[Opening DATASET section]

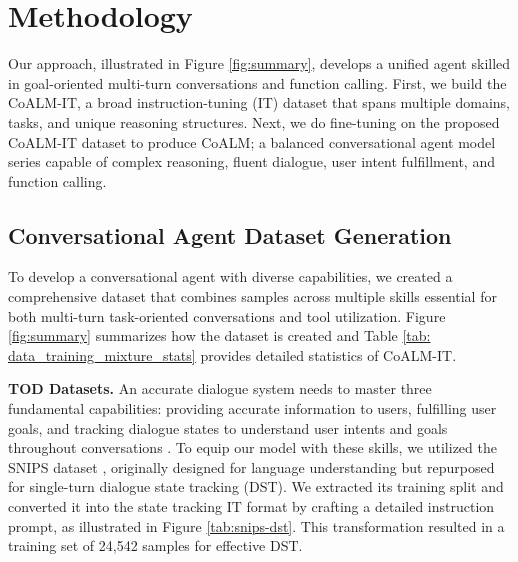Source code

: \section{Methodology}
Our approach, illustrated in Figure \ref{fig:summary}, develops a unified agent skilled in goal-oriented multi-turn conversations and function calling. First, we build the CoALM-IT, a broad instruction-tuning (IT) dataset that spans multiple domains, tasks, and unique reasoning structures. Next, we do fine-tuning on the proposed CoALM-IT dataset to produce CoALM; a balanced conversational agent model series capable of complex reasoning, fluent dialogue, user intent fulfillment, and function calling. 


\subsection{Conversational Agent Dataset Generation}
\label{sec:dataset-generation}
To develop a conversational agent with diverse capabilities, we created a comprehensive dataset that combines samples across multiple skills essential for both multi-turn task-oriented conversations and tool utilization. Figure \ref{fig:summary} summarizes how the dataset is created and Table \ref{tab: data_training_mixture_stats} provides detailed statistics of CoALM-IT.

\vspace{3mm}

\noindent\textbf{TOD Datasets.} An accurate dialogue system needs to master three fundamental capabilities: providing accurate information to users, fulfilling user goals, and tracking dialogue states to understand user intents and goals throughout conversations \cite{paradise}. To equip our model with these skills, we utilized the SNIPS dataset \cite{coucke2018snips}, originally designed for language understanding but repurposed for single-turn dialogue state tracking (DST). We extracted its training split and converted it into the state tracking IT format by crafting a detailed instruction prompt, as illustrated in Figure \ref{tab:snips-dst}. This transformation resulted in a training set of 24,542 samples for effective DST.

\vspace{3mm}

[Closing DATASET section]

» WORK REQUIRED: Which lines of the records above hold the word "oriented"? Copy each of them.

» RESPONSE TO THE TASK:
Our approach, illustrated in Figure \ref{fig:summary}, develops a unified agent skilled in goal-oriented multi-turn conversations and function calling. First, we build the CoALM-IT, a broad instruction-tuning (IT) dataset that spans multiple domains, tasks, and unique reasoning structures. Next, we do fine-tuning on the proposed CoALM-IT dataset to produce CoALM; a balanced conversational agent model series capable of complex reasoning, fluent dialogue, user intent fulfillment, and function calling. 
To develop a conversational agent with diverse capabilities, we created a comprehensive dataset that combines samples across multiple skills essential for both multi-turn task-oriented conversations and tool utilization. Figure \ref{fig:summary} summarizes how the dataset is created and Table \ref{tab: data_training_mixture_stats} provides detailed statistics of CoALM-IT.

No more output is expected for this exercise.